§ GOAL OF THE EXERCISE:
Every line of the data that includes "Part" should be copied out.

§ DATASET RECORDS:
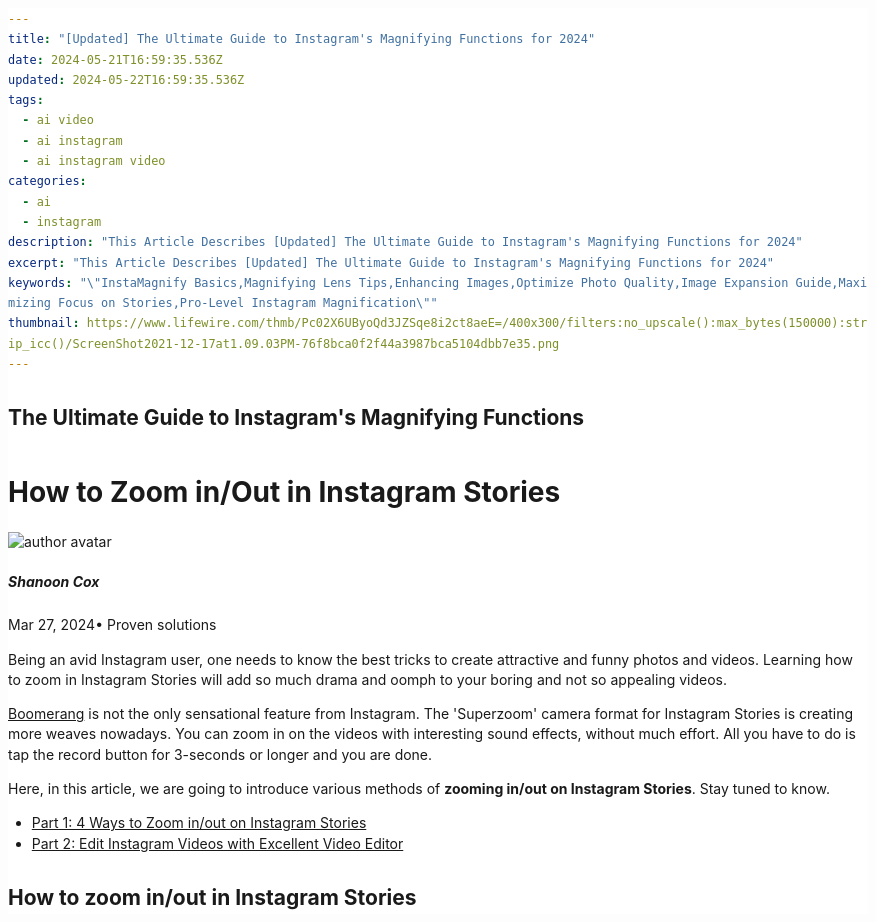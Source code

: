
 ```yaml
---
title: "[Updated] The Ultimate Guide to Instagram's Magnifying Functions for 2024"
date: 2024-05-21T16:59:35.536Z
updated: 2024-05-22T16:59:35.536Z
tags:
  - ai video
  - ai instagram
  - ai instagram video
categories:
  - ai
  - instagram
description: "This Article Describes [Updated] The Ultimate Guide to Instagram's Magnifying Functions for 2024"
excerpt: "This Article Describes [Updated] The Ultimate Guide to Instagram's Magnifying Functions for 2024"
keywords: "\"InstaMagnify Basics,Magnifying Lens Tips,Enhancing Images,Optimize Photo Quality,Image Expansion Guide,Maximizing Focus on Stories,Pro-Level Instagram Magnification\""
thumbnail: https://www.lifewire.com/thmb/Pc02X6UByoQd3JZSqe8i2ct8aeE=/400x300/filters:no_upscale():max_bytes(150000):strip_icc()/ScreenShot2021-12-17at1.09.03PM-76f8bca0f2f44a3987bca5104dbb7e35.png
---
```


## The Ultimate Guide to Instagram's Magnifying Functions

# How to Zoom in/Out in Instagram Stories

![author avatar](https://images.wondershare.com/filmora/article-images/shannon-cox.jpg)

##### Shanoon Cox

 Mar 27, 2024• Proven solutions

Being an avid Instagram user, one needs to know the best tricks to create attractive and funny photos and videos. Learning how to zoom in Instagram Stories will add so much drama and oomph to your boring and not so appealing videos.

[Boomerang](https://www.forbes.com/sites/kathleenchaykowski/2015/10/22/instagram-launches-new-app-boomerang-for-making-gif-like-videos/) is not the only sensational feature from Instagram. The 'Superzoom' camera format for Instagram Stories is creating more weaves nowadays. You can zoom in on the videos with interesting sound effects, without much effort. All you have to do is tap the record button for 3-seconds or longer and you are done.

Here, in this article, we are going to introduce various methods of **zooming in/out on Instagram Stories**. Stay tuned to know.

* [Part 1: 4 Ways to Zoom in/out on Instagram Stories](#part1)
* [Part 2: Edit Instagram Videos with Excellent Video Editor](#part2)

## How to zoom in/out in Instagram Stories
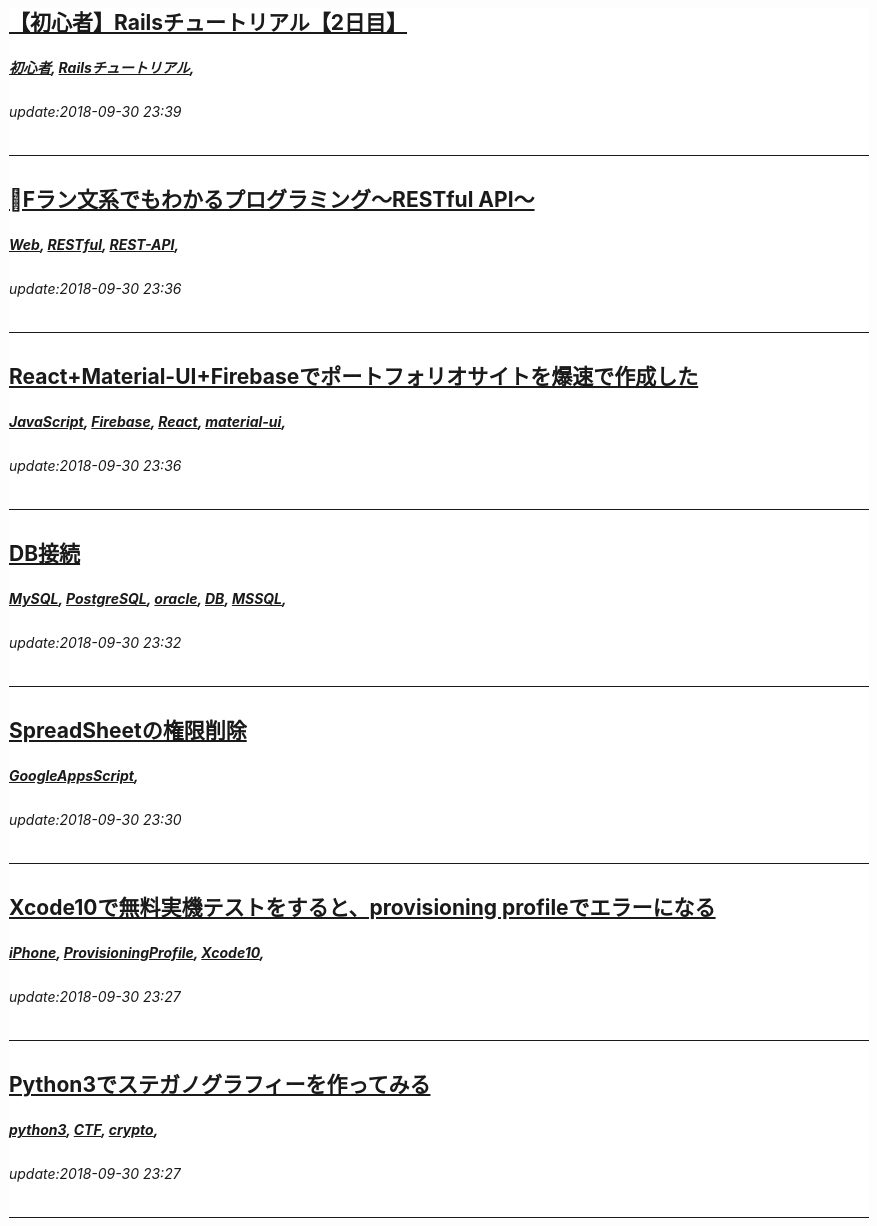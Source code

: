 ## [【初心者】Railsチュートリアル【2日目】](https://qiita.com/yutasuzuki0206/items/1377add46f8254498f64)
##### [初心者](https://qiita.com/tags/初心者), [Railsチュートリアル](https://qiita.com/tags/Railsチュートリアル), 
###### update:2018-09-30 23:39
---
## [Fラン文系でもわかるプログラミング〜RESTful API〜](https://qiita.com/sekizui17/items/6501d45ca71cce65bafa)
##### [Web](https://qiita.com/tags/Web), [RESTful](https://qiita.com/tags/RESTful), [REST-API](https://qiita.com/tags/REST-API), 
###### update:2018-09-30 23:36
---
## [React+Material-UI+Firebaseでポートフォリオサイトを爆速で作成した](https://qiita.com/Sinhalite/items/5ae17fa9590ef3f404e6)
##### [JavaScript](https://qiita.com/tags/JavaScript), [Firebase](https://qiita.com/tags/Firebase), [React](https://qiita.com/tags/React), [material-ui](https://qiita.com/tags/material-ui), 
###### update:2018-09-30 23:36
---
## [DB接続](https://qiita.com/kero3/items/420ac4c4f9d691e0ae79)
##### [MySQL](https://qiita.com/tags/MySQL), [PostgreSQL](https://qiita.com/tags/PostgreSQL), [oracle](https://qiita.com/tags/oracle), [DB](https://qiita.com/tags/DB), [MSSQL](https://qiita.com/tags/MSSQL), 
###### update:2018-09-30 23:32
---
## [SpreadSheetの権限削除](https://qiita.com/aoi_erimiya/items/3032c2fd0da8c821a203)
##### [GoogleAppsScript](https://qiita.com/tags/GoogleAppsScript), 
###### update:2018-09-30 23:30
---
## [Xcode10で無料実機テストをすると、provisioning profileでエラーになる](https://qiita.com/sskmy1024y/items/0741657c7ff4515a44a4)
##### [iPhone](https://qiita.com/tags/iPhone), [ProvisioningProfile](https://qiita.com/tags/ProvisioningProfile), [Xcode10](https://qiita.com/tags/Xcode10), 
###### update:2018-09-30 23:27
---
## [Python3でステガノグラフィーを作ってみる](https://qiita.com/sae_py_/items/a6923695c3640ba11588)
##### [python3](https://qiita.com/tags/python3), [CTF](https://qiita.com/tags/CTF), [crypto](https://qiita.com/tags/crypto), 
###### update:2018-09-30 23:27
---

§ FINISHED EXERCISE:
* [Part 1: 4 Ways to Zoom in/out on Instagram Stories](#part1)
* [Part 2: Edit Instagram Videos with Excellent Video Editor](#part2)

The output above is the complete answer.